Tuesday, September 23rd, 2008

A friend of mine found the perfect residential treatment facility for her dually-diagnosed twenty year-old daughter. Unfortunately, this perfect place is in another state, eight hours away by car. As we talked, she shared her fears about placing her very sick girl in the care of strangers, and asked me how she could be certain her safety was guaranteed.

Of course, this concerned and engaged mom had already done her homework and knew that this particular facility treated both the mental illness and substance abuse with which her daughter was dealing. In addition to those facts, certain policies and methods of communication are vital.

Listed below  are some of the rights that youth and families possess in order to prevent abuse or neglect in a residential setting.
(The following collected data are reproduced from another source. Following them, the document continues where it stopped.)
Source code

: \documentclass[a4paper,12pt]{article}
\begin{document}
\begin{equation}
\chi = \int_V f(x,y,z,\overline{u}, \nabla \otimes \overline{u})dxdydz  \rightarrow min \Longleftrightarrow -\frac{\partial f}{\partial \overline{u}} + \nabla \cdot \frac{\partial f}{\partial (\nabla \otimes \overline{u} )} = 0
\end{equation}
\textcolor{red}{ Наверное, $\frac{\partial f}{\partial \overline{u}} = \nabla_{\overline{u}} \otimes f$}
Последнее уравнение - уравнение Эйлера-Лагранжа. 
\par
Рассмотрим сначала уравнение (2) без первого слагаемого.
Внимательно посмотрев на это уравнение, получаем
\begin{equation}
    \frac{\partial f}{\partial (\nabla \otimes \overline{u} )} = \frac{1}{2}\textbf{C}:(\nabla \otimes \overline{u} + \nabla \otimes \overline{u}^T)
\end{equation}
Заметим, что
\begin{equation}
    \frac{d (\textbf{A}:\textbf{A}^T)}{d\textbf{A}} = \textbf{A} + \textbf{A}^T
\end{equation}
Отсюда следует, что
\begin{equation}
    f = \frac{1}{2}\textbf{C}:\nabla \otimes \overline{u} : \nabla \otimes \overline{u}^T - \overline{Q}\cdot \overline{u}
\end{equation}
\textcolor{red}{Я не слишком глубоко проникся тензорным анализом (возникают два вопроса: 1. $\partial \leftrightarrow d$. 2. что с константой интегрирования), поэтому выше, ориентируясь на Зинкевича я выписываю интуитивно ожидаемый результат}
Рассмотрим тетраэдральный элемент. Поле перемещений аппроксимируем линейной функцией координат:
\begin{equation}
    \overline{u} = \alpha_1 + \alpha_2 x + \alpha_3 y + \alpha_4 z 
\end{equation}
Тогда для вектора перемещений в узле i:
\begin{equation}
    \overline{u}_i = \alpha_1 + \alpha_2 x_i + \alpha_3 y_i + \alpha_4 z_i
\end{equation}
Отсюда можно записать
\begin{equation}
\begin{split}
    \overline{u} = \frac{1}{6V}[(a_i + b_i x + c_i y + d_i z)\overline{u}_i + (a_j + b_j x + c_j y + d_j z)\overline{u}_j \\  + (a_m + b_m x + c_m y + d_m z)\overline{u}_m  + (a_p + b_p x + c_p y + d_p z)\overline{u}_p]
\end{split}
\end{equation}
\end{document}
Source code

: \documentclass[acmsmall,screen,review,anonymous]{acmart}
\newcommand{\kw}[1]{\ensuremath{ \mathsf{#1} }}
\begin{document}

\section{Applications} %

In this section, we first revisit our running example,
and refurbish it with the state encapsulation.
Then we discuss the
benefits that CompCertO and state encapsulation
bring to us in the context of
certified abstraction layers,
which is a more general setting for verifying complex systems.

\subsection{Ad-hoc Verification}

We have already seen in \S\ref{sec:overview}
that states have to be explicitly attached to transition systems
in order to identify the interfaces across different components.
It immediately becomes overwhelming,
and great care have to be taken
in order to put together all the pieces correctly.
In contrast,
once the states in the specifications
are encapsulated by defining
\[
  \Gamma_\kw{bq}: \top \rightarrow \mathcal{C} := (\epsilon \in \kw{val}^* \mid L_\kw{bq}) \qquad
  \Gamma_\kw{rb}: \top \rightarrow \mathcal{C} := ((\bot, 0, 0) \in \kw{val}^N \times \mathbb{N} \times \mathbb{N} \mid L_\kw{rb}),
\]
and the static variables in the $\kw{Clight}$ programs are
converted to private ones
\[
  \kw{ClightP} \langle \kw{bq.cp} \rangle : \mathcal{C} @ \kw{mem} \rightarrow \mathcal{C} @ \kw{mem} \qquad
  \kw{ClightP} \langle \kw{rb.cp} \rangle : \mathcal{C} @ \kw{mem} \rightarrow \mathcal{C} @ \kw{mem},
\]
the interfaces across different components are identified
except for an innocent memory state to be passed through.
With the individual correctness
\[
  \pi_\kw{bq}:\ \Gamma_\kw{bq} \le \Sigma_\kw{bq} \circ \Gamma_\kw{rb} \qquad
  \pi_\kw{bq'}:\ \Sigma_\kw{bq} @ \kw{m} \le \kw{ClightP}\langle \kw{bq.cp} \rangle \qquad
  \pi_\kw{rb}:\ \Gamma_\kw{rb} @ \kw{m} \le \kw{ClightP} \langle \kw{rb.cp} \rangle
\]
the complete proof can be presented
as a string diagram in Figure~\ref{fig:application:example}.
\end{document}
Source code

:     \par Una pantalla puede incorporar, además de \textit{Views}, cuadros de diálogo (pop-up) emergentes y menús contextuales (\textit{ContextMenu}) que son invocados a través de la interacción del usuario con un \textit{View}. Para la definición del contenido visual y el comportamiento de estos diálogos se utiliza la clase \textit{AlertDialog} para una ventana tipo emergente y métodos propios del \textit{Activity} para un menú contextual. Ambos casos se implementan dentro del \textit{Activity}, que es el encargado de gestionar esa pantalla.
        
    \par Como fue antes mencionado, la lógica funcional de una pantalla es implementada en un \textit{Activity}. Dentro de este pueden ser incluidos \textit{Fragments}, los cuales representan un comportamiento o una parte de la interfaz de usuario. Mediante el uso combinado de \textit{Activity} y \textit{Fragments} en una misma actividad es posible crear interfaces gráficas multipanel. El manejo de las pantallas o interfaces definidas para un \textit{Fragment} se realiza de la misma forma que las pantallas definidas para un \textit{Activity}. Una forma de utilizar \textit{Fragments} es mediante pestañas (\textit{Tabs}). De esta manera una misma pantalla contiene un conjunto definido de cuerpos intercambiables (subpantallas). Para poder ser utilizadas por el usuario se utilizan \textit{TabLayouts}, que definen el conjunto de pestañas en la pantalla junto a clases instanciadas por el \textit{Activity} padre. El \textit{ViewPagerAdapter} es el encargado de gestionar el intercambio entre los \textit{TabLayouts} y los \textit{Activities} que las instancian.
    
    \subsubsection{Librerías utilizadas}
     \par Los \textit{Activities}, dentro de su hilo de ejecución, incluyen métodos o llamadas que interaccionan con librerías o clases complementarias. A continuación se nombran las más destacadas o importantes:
If any of these are disregarded or unavailable, I’d look for a new placement.

RIGHTS OF YOUTH AND FAMILIES TO PREVENT ABUSE AND NEGLECT

  • Your child should have reasonable access to a telephone to make uncensored calls.
  • You and your child should be provided with direct, 24-hour telephone numbers for use if rights are being violated or they are being mistreated.
  • You should always be notified if their child is sick or injured.
  • You should always be notified within 24 hours about medication changes and missed dosages.
  • You should always be notified within 48 hours of any on-site investigations or reports of child abuse and neglect, violation of health and safety standards, or violations of state licensing standards.
  • Your child should never be subject to abusive disciplinary methods, such as seclusion, restraint, corporal punishment, fear tactics, humiliation, forced labor, medicinal sedation, or the withholding of food, water, clothing, shelter, or medical care.
  • You should never be approached with funding incentives to relinquish custody of your child.